On super-events like Christmas, Panagbenga, and the summertime episodes of city life, they come in significant numbers, family-by-family, enticed to take a breather or two on rejuvenating climes uniquely Baguio’s. Land travel has been abbreviated enough for the visitors to be up in the clouds through a relaxing 3-1/2 hour drive through expressways.
On just about any ordinary day, they still come up, admittedly in reduced numbers, but they still do. Without having to be brash about it, let’s be frank: Baguio, despite the warts and woes of a muddling city life, remains to be a topnotch getaway destination. Our cooling climes, mainly from the only natural air-conditioning system operating nowhere else, are enough to lure them in at the slightest pretense.
No weekend treats can top off the refreshing environment one gets to experience when in Baguio. Every small chance available, they’re suddenly upon us, an overtourism that suffices to make many resentful that tourists are around. Regulating tourism appears to be a sensible reaction, if only to check the congestion it brings into hapless citizens like you and I. But does it really do that? Wouldn’t it in fact kill the goose that lays the golden egg?
The coming Christmas celebration here in Baguio may well offer the insights that can lay the foundation of a midterm and long term tourism plan for an industry crying for attention at this time. The goal is simple and clear: how do we inculcate a tourism brand like Festival Tourism as a way to bring out the best in what Baguio can offer?
For years, Christmas in Baguio has always been just the time for families to reunite, for friendships to be reaffirmed, for relationships be re-defined in relation to our sense of piety. It is celebrated every which way we can for family bonding, through events and activities that have been traditional, and therefore well-established.

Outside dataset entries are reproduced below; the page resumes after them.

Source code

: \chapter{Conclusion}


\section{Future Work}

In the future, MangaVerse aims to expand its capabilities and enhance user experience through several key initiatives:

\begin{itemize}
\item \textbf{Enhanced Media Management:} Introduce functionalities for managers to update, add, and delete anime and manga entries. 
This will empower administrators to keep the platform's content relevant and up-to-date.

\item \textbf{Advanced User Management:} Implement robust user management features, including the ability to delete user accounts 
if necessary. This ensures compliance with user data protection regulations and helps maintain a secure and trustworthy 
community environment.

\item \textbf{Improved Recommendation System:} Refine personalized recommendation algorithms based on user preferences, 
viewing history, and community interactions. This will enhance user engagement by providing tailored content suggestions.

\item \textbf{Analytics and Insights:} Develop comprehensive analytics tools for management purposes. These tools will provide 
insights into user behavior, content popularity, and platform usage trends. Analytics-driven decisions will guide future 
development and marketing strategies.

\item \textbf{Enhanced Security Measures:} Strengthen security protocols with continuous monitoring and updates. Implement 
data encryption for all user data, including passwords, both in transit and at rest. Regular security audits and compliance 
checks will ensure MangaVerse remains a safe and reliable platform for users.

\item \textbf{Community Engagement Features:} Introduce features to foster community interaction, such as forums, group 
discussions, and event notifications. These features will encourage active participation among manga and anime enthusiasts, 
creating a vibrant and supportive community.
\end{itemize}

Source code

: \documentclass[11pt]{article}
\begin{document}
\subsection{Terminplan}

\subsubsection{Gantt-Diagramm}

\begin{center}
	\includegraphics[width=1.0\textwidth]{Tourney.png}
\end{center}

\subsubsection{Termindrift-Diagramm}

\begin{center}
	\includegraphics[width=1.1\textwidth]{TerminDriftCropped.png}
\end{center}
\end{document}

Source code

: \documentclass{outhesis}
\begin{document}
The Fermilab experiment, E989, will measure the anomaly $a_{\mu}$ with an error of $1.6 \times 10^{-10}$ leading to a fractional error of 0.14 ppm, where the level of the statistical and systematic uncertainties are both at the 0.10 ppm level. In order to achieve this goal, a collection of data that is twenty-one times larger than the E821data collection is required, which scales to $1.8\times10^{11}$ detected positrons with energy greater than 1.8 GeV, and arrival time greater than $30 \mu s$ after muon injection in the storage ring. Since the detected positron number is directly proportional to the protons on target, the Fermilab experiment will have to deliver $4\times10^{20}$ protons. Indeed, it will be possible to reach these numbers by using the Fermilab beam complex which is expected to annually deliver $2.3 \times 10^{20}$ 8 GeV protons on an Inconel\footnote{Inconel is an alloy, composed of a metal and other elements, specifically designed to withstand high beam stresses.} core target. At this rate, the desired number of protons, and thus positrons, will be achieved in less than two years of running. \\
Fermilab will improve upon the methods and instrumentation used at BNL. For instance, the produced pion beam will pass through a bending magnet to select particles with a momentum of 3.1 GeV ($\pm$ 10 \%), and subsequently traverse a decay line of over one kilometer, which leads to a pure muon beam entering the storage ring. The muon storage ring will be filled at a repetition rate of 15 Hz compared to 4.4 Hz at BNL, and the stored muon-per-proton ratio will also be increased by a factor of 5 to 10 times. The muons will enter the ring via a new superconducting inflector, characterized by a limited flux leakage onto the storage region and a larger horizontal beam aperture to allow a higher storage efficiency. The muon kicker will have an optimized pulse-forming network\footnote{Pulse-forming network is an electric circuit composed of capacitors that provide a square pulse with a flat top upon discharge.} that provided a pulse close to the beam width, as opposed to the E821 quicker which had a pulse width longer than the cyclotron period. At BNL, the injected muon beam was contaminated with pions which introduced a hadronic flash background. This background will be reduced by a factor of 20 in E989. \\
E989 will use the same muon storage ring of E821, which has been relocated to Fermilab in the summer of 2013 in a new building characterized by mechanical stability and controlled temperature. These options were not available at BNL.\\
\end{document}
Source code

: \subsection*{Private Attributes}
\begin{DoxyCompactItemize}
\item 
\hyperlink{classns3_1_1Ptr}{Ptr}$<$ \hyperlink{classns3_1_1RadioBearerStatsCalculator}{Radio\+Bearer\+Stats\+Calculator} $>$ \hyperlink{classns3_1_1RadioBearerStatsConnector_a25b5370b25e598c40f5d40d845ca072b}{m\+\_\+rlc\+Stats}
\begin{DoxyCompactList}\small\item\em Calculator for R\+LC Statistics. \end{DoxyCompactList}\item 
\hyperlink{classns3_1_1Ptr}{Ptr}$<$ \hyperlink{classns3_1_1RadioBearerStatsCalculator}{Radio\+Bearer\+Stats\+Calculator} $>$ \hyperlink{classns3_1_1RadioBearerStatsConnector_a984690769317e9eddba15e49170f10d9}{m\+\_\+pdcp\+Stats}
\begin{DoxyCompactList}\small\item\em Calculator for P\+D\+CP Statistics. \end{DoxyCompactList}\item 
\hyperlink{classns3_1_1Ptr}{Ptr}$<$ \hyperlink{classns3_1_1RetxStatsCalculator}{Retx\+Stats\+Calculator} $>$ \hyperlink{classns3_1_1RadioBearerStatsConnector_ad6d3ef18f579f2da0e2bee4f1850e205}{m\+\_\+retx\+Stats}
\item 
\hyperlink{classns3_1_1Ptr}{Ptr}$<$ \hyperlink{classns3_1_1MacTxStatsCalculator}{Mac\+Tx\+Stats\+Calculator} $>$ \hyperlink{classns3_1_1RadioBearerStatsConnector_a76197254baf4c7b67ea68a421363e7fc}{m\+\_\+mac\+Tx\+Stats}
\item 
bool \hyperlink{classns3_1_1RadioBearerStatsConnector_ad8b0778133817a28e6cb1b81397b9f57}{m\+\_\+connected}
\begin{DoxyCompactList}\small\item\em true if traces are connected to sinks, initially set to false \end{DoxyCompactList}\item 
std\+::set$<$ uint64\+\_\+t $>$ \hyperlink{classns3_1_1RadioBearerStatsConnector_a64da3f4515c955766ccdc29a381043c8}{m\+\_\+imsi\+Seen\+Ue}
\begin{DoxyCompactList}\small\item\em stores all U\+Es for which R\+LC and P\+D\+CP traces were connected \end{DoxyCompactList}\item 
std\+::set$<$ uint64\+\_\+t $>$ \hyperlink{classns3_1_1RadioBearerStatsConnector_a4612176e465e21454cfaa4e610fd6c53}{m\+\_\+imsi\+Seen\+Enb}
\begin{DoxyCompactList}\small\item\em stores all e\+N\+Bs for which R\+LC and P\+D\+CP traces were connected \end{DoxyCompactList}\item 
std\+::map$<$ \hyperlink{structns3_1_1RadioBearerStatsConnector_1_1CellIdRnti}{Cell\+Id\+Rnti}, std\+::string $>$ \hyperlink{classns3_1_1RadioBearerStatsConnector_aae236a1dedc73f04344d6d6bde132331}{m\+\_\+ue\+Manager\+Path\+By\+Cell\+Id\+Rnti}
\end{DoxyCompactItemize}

This time around, something is new and innovative, a curated Christmas Market that is well in vogue in European cities, hardly the tiangge or baratilyo kind of enterprise that has given trade fairs and exhibitions the undeserved bad name in recent years.
Christmas bargains from well-decked shops adorned as chalets will be the stellar attractions, from roasted chestnuts, delectable cuisine, cosmopolitan beverages, memorable souvenir items to signature clothier and knick-knacks that have had no December appearance till now.
A two-month long celebration, from November 15, 2019 all the way to January 15, 2020, An Enchanting Baguio Christmas — that’s what the thematically influenced Festival is signature — promises to be a panorama of sights, sounds, and sighs that projects a multi-sensory experience of the Yuletide Season erupting in the crowd-converging places.
Even now, the BTC stakeholders are in guarded anxiety if the planned events and activities will induce the unique joy of celebrating Christmas the Baguio way, by innovative new events drawn together by a community of people interested to engage and be engaged with each other.
Make no mistake about it, this is simply the initial step of what is accepted as a long mile. On long-term, there is need to energize the tourism sector in harmony with our natural environment, admitting that the industry can only thrive in an environment whose resources — the mountains, the forest cover, the trees, the water and air bred from these — are well-protected, preserved and nourish enough to secure posterity.
We recognize that tourism direction has to be fleshed out now, not just in sensitive consideration to residents’ sentiments, but precisely to keep us in line with global trends now dictating the tempo, style, and substance of tourism initiatives. Strategies that have long been the established norms in plotting tourism drives do need to be re-visited in keeping with the times, made more relevant by pressing environmental needs for protection, conservation, and even regeneration.
That is why it makes absolutely good sense to hear other voices — not just mine and yours — for our city’s tourism campaign to accept fresh initiatives in terms of policy, people, facilities, standards, and events, which is what tourism is all about. Fortunately, Baguio will always serve as a magnetizing charm anytime, anywhere, a shining example of family-oriented tourism that has been its hallmark all along.